- **PROBLEM TO WORK ON**
Give only the number of lines in the records below that contain the word "hlkwb".
══ SUPPLIED MATERIAL ══
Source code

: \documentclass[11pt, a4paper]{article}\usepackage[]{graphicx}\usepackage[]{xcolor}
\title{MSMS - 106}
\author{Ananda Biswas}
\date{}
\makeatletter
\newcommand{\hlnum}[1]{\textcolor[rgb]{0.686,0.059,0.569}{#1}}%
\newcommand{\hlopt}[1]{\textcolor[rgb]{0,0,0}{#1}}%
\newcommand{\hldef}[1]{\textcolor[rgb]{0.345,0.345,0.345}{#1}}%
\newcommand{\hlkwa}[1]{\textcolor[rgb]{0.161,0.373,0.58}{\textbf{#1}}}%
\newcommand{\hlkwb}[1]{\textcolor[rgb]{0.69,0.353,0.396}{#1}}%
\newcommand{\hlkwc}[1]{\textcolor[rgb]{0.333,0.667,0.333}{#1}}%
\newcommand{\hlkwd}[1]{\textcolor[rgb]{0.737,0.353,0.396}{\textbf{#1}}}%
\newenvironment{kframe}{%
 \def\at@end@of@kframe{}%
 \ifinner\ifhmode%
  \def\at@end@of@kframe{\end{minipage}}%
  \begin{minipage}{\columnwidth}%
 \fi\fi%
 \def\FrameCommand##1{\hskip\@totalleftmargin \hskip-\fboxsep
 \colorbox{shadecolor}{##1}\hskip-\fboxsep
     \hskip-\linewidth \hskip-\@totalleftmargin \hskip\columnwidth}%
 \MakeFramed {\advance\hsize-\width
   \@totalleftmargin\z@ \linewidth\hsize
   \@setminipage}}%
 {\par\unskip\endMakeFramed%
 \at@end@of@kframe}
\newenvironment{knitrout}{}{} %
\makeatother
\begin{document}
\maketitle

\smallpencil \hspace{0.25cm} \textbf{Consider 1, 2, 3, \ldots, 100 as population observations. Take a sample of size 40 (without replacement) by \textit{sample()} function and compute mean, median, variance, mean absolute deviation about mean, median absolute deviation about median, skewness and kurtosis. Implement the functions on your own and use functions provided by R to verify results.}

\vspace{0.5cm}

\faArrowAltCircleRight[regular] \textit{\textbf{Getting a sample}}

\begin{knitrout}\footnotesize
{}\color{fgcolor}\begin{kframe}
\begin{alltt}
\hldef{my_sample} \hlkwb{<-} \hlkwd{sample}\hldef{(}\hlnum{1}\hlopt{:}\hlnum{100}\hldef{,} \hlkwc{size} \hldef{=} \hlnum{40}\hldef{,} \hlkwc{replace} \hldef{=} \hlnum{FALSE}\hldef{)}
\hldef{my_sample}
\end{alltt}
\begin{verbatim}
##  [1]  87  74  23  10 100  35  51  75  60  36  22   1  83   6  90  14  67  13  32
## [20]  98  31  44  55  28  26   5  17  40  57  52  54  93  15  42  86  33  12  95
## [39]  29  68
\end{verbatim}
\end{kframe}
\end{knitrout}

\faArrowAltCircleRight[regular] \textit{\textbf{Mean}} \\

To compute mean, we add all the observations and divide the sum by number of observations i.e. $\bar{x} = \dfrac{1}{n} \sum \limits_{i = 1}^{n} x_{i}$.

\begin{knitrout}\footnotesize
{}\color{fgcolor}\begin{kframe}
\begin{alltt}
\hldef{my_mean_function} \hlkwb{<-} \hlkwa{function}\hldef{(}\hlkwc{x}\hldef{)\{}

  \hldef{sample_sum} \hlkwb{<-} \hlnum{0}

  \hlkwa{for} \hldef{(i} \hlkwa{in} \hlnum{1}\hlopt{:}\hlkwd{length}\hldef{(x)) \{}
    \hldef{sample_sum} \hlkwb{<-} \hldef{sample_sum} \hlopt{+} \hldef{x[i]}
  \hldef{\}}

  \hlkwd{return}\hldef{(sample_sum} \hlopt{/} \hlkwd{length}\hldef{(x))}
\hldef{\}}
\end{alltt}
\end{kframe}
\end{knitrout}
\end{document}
═══
- **RESPONSE BOX**
5